Türk Futbolu’nun son 50 yılının muhtemelen en çirkef oyuncusu bu milli takımda kaptanlık yapabiliyor hala. Milli takım ülkeyi temsil eden bir spor ekibi değil, onlar için menfaat ve intikam aracı besbelli. O kadar önemsiz, o kadar değersiz.
 
Trabzonspor’u ve ondan yola çıkarak Trabzon’u ülkede yalnız başına bırakma gayreti. “Ya benim gibi olacak ve bana uyacaksın, ya da yaşayamayacaksın” tehdidi.
 
Kendi adıma çok net olarak ifade edebilirim ki, bu amaçla yaşanılan yalnızlıkla ben sadece daha fazla gurur duyuyorum. Ve bu yolla oluşan gurur da her şeye rağmen bana dayanma gücü veriyor, beni konsantre ediyor.
 
Türlü yollarla kafamıza vursalar da, boynumuzu eğmememizi sağlayan güç de bu konsantrasyondan.
 
Daha önce defaten söylemiştik: Düz yol nedir bilmeyiz yoruluruz ama asla pes etmeyiz!
 
Trabzonspor’un aklına hakkının gasp edildiği, nefes borusunun tıkandığı en zorlu zamanlarda bile milli takımı boykot etmek gelmemişti.
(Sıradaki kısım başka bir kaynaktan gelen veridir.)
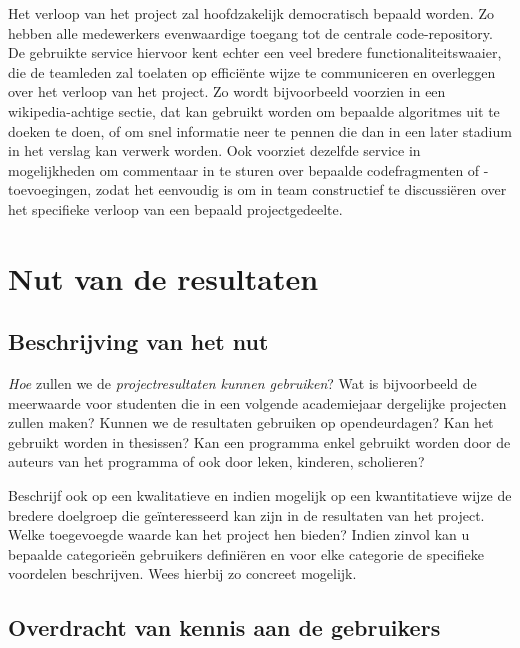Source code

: \documentclass[]{book}
\begin{document}
Het verloop van het project zal hoofdzakelijk democratisch bepaald worden. Zo hebben alle medewerkers evenwaardige toegang tot de centrale code-repository. De gebruikte service hiervoor kent echter een veel bredere functionaliteitswaaier, die de teamleden zal toelaten op efficiënte wijze te communiceren en overleggen over het verloop van het project. Zo wordt bijvoorbeeld voorzien in een wikipedia-achtige sectie, dat kan gebruikt worden om bepaalde algoritmes uit te doeken te doen, of om snel informatie neer te pennen die dan in een later stadium in het verslag kan verwerk worden. Ook voorziet dezelfde service in mogelijkheden om commentaar in te sturen over bepaalde codefragmenten of -toevoegingen, zodat het eenvoudig is om in team constructief te discussiëren over het specifieke verloop van een bepaald projectgedeelte.


\section{Nut van de resultaten}\label{sec:Nut}

\subsection{Beschrijving van het nut}\label{sec:BeschrijvingNut}

\emph{Hoe} zullen we de \emph{projectresultaten kunnen gebruiken}? Wat is bijvoorbeeld de meerwaarde voor studenten die in een volgende academiejaar dergelijke projecten zullen maken? Kunnen we de resultaten gebruiken op opendeurdagen? Kan het gebruikt worden in thesissen? Kan een programma enkel gebruikt worden door de auteurs van het programma of ook door leken, kinderen, scholieren?

Beschrijf  ook op een kwalitatieve en indien mogelijk op een kwantitatieve wijze de bredere doelgroep die geïnteresseerd kan zijn in de resultaten van het project. Welke toegevoegde waarde kan het project hen bieden?  Indien zinvol kan u bepaalde categorieën gebruikers definiëren en voor elke categorie de specifieke voordelen beschrijven. Wees hierbij zo concreet mogelijk. 

\subsection{Overdracht van kennis aan de gebruikers}\label{sec:Overdracht}

\end{document}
Aklından bile geçirmemişti. Oysa şike davasının patladığı dönemde fenerbahçeli oyuncular yönetimlerine milli takımı boykot etmek istediklerini söylemişlerdi. Bunu en çok dillendiren de şimdilerde milli takımda boykot edilen Onur Recep Kıvrak’ın yerine kaleci formasını giyecek Volkan Demirel’di.
 
Peki, madem Trabzon’u, Trabzonspor’u çeşitli kurumlardan dışlama gayreti içine giriyorsunuz, şehitlik şerbetinden de azat edin o zaman Trabzonlular’ı, Trabzonsporlular’ı. Almayın askere o zaman bizim çocukları.
 
Bu fikir ortaya atılsa, Trabzon ve Trabzonsporlular ayağa kalkar bilir misiniz?
 
İlk onlar gömer sizi tarihe hani şu hain dedikleriniz.
 
Vatanı kurtarmak için can veren şehitlerin kanını sembolize eden milli formadaki kırmızı sizin ruhunuzda yok belli ki.
 
Utanmadan sebep, yüzünüzde olsaydı bari.